By Elizabeth Thompson

Most of society shuns registered sex offenders, but Drew Doll has a different solution — befriending people convicted of high-risk sex crimes.

“By forming friendships … we get to know people really well,” said Doll, who is the reentry and reconciliation coordinator at the Religious Coalition for a Nonviolent Durham

“We hold them close.”

The Religious Coalition for a Nonviolent Durham is one of several groups in North Carolina exploring ways to reduce sex crimes independent of the sex offender registry, through methods ranging from restorative justice practices to cognitive behavioral therapy.

Doll’s approach stands in contrast to the way that society has responded to people who’ve committed sex crimes for the past three decades. The impulse has been to isolate and shun the people who convicted those crimes, pushing them to the edges of society.

They must register on the sex offender registry as part of an effort to prevent them from committing similar crimes again. However, multiple studies have deemed the registry has limited effectiveness, at best.

Accountability through friendship

Friends keep each other accountable, Doll said, and they aren’t afraid to ask hard questions, such as what they think about when they masturbate.

Doll’s model follows the restorative justice principles spearheaded by Canada’s Circles of Support and Accountability (COSA), a program which has been found to remarkably reduce recidivism.

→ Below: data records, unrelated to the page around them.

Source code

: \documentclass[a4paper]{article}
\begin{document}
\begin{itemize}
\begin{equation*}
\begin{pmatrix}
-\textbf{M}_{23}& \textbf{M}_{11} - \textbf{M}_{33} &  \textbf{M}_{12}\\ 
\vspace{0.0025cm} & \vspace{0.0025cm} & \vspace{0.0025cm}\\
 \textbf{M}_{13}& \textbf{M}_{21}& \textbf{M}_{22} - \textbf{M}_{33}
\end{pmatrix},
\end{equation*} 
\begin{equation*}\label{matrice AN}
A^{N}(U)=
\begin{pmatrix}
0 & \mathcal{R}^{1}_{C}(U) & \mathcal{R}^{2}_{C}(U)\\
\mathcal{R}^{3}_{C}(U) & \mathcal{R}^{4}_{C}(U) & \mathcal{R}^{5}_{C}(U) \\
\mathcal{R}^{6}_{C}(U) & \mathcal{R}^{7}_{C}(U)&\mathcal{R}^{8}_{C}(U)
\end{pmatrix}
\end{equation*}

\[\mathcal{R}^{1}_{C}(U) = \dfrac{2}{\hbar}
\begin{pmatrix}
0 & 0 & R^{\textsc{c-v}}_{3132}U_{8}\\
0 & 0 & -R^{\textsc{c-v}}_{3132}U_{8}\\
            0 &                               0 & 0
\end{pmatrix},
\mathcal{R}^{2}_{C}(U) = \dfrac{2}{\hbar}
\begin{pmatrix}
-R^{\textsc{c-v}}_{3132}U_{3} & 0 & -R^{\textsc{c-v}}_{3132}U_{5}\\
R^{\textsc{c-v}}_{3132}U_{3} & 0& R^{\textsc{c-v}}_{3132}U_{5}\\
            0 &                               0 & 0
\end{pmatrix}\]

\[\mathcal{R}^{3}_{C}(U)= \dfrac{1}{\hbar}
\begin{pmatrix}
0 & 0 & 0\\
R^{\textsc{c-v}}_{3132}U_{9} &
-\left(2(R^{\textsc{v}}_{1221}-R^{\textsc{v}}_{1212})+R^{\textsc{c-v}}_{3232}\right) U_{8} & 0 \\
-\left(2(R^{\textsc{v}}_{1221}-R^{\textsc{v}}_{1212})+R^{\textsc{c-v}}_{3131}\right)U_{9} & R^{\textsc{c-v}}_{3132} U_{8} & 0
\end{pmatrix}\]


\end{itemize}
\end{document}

COSA participants committed 70 to 83 percent fewer offenses than people who did not participate in the program, according to studies from 2007 and 2009.

In the COSA circles that Doll runs, members from the community keep people convicted of sex crimes accountable while also providing them support.

One time, a person convicted of a sex crime admitted in the circle that he has been having a new sexual partner every day, including sex workers.

“That kicked off this long discussion that we had over several meetings of what does healthy sexuality look like? What is it? What does it mean to be in a relationship?” Doll said.

Since starting the program in Durham in 2014, Doll said the Religious Coalition for a Nonviolent Durham’s COSA program has not seen a single person sexually reoffend.

“When you isolate people and when you take away their possibility to participate in community,” Doll said. This pushes people who are already used to operating in secrecy “back into secrecy to function in society at all.”

COSA invites people back into society, holding them accountable, not to a registry, but to their own friends.

Culture of stigma 

The sex offender registry was borne out of concerns in the 1990s around “child predators.” It was meant to be a prevention tool, so parents could be aware of potential predators in their neighborhoods.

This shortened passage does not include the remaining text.